:: Exercise prompt ::
Transcribe each record exactly; skip any picture.

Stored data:
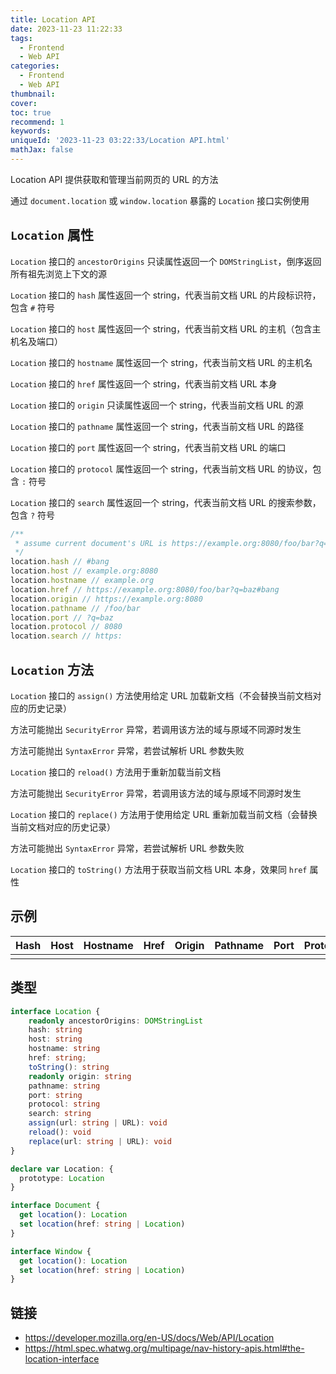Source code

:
 ```yaml
---
title: Location API
date: 2023-11-23 11:22:33
tags:
  - Frontend
  - Web API
categories:
  - Frontend
  - Web API
thumbnail:
cover:
toc: true
recommend: 1
keywords:
uniqueId: '2023-11-23 03:22:33/Location API.html'
mathJax: false
---
```


Location API 提供获取和管理当前网页的 URL 的方法

通过 `document.location` 或 `window.location` 暴露的 `Location` 接口实例使用

## `Location` 属性

`Location` 接口的 `ancestorOrigins` 只读属性返回一个 `DOMStringList`，倒序返回所有祖先浏览上下文的源

`Location` 接口的 `hash` 属性返回一个 string，代表当前文档 URL 的片段标识符，包含 `#` 符号

`Location` 接口的 `host` 属性返回一个 string，代表当前文档 URL 的主机（包含主机名及端口）

`Location` 接口的 `hostname` 属性返回一个 string，代表当前文档 URL 的主机名

`Location` 接口的 `href` 属性返回一个 string，代表当前文档 URL 本身

`Location` 接口的 `origin` 只读属性返回一个 string，代表当前文档 URL 的源

`Location` 接口的 `pathname` 属性返回一个 string，代表当前文档 URL 的路径

`Location` 接口的 `port` 属性返回一个 string，代表当前文档 URL 的端口

`Location` 接口的 `protocol` 属性返回一个 string，代表当前文档 URL 的协议，包含 `:` 符号

`Location` 接口的 `search` 属性返回一个 string，代表当前文档 URL 的搜索参数，包含 `?` 符号

```js
/**
 * assume current document's URL is https://example.org:8080/foo/bar?q=baz#bang
 */
location.hash // #bang
location.host // example.org:8080
location.hostname // example.org
location.href // https://example.org:8080/foo/bar?q=baz#bang
location.origin // https://example.org:8080
location.pathname // /foo/bar
location.port // ?q=baz
location.protocol // 8080
location.search // https:
```

## `Location` 方法

`Location` 接口的 `assign()` 方法使用给定 URL 加载新文档（不会替换当前文档对应的历史记录）

方法可能抛出 `SecurityError` 异常，若调用该方法的域与原域不同源时发生

方法可能抛出 `SyntaxError` 异常，若尝试解析 URL 参数失败

`Location` 接口的 `reload()` 方法用于重新加载当前文档

方法可能抛出 `SecurityError` 异常，若调用该方法的域与原域不同源时发生

`Location` 接口的 `replace()` 方法用于使用给定 URL 重新加载当前文档（会替换当前文档对应的历史记录）

方法可能抛出 `SyntaxError` 异常，若尝试解析 URL 参数失败

`Location` 接口的 `toString()` 方法用于获取当前文档 URL 本身，效果同 `href` 属性

## 示例

<div id="location" role="article">
  <table>
    <thead>
      <tr>
        <th>Hash</th>
        <th>Host</th>
        <th>Hostname</th>
        <th>Href</th>
        <th>Origin</th>
        <th>Pathname</th>
        <th>Port</th>
        <th>Protocol</th>
        <th>Search</th>
      </tr>
    </thead>
    <tbody>
      <tr>
        <td></td>
        <td></td>
        <td></td>
        <td></td>
        <td></td>
        <td></td>
        <td></td>
        <td></td>
        <td></td>
      </tr>
    </tbody>
  </table>

  <style>
    #location {
      :is(table) {
        table-layout: fixed;
      }
    }
  </style>

  <script type="module">
    const table = document.querySelector('#location table')
    table.querySelector('td:nth-child(1)').innerText = location.hash
    table.querySelector('td:nth-child(2)').innerText = location.host
    table.querySelector('td:nth-child(3)').innerText = location.hostname
    table.querySelector('td:nth-child(4)').innerText = location.href
    table.querySelector('td:nth-child(5)').innerText = location.origin
    table.querySelector('td:nth-child(6)').innerText = location.pathname
    table.querySelector('td:nth-child(7)').innerText = location.port
    table.querySelector('td:nth-child(8)').innerText = location.protocol
    table.querySelector('td:nth-child(9)').innerText = location.search
  </script>
</div>

## 类型

```ts
interface Location {
    readonly ancestorOrigins: DOMStringList
    hash: string
    host: string
    hostname: string
    href: string;
    toString(): string
    readonly origin: string
    pathname: string
    port: string
    protocol: string
    search: string
    assign(url: string | URL): void
    reload(): void
    replace(url: string | URL): void
}

declare var Location: {
  prototype: Location
}

interface Document {
  get location(): Location
  set location(href: string | Location)
}

interface Window {
  get location(): Location
  set location(href: string | Location)
}
```

## 链接

* <https://developer.mozilla.org/en-US/docs/Web/API/Location>
* <https://html.spec.whatwg.org/multipage/nav-history-apis.html#the-location-interface>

:: Written response ::
Source code

:
 ```yaml
---
title: Location API
date: 2023-11-23 11:22:33
tags:
  - Frontend
  - Web API
categories:
  - Frontend
  - Web API
thumbnail:
cover:
toc: true
recommend: 1
keywords:
uniqueId: '2023-11-23 03:22:33/Location API.html'
mathJax: false
---
```


Location API 提供获取和管理当前网页的 URL 的方法

通过 `document.location` 或 `window.location` 暴露的 `Location` 接口实例使用

## `Location` 属性

`Location` 接口的 `ancestorOrigins` 只读属性返回一个 `DOMStringList`，倒序返回所有祖先浏览上下文的源

`Location` 接口的 `hash` 属性返回一个 string，代表当前文档 URL 的片段标识符，包含 `#` 符号

`Location` 接口的 `host` 属性返回一个 string，代表当前文档 URL 的主机（包含主机名及端口）

`Location` 接口的 `hostname` 属性返回一个 string，代表当前文档 URL 的主机名

`Location` 接口的 `href` 属性返回一个 string，代表当前文档 URL 本身

`Location` 接口的 `origin` 只读属性返回一个 string，代表当前文档 URL 的源

`Location` 接口的 `pathname` 属性返回一个 string，代表当前文档 URL 的路径

`Location` 接口的 `port` 属性返回一个 string，代表当前文档 URL 的端口

`Location` 接口的 `protocol` 属性返回一个 string，代表当前文档 URL 的协议，包含 `:` 符号

`Location` 接口的 `search` 属性返回一个 string，代表当前文档 URL 的搜索参数，包含 `?` 符号

```js
/**
 * assume current document's URL is https://example.org:8080/foo/bar?q=baz#bang
 */
location.hash // #bang
location.host // example.org:8080
location.hostname // example.org
location.href // https://example.org:8080/foo/bar?q=baz#bang
location.origin // https://example.org:8080
location.pathname // /foo/bar
location.port // ?q=baz
location.protocol // 8080
location.search // https:
```

## `Location` 方法

`Location` 接口的 `assign()` 方法使用给定 URL 加载新文档（不会替换当前文档对应的历史记录）

方法可能抛出 `SecurityError` 异常，若调用该方法的域与原域不同源时发生

方法可能抛出 `SyntaxError` 异常，若尝试解析 URL 参数失败

`Location` 接口的 `reload()` 方法用于重新加载当前文档

方法可能抛出 `SecurityError` 异常，若调用该方法的域与原域不同源时发生

`Location` 接口的 `replace()` 方法用于使用给定 URL 重新加载当前文档（会替换当前文档对应的历史记录）

方法可能抛出 `SyntaxError` 异常，若尝试解析 URL 参数失败

`Location` 接口的 `toString()` 方法用于获取当前文档 URL 本身，效果同 `href` 属性

## 示例

<div id="location" role="article">
  <table>
    <thead>
      <tr>
        <th>Hash</th>
        <th>Host</th>
        <th>Hostname</th>
        <th>Href</th>
        <th>Origin</th>
        <th>Pathname</th>
        <th>Port</th>
        <th>Protocol</th>
        <th>Search</th>
      </tr>
    </thead>
    <tbody>
      <tr>
        <td></td>
        <td></td>
        <td></td>
        <td></td>
        <td></td>
        <td></td>
        <td></td>
        <td></td>
        <td></td>
      </tr>
    </tbody>
  </table>

  <style>
    #location {
      :is(table) {
        table-layout: fixed;
      }
    }
  </style>

  <script type="module">
    const table = document.querySelector('#location table')
    table.querySelector('td:nth-child(1)').innerText = location.hash
    table.querySelector('td:nth-child(2)').innerText = location.host
    table.querySelector('td:nth-child(3)').innerText = location.hostname
    table.querySelector('td:nth-child(4)').innerText = location.href
    table.querySelector('td:nth-child(5)').innerText = location.origin
    table.querySelector('td:nth-child(6)').innerText = location.pathname
    table.querySelector('td:nth-child(7)').innerText = location.port
    table.querySelector('td:nth-child(8)').innerText = location.protocol
    table.querySelector('td:nth-child(9)').innerText = location.search
  </script>
</div>

## 类型

```ts
interface Location {
    readonly ancestorOrigins: DOMStringList
    hash: string
    host: string
    hostname: string
    href: string;
    toString(): string
    readonly origin: string
    pathname: string
    port: string
    protocol: string
    search: string
    assign(url: string | URL): void
    reload(): void
    replace(url: string | URL): void
}

declare var Location: {
  prototype: Location
}

interface Document {
  get location(): Location
  set location(href: string | Location)
}

interface Window {
  get location(): Location
  set location(href: string | Location)
}
```

## 链接

* <https://developer.mozilla.org/en-US/docs/Web/API/Location>
* <https://html.spec.whatwg.org/multipage/nav-history-apis.html#the-location-interface>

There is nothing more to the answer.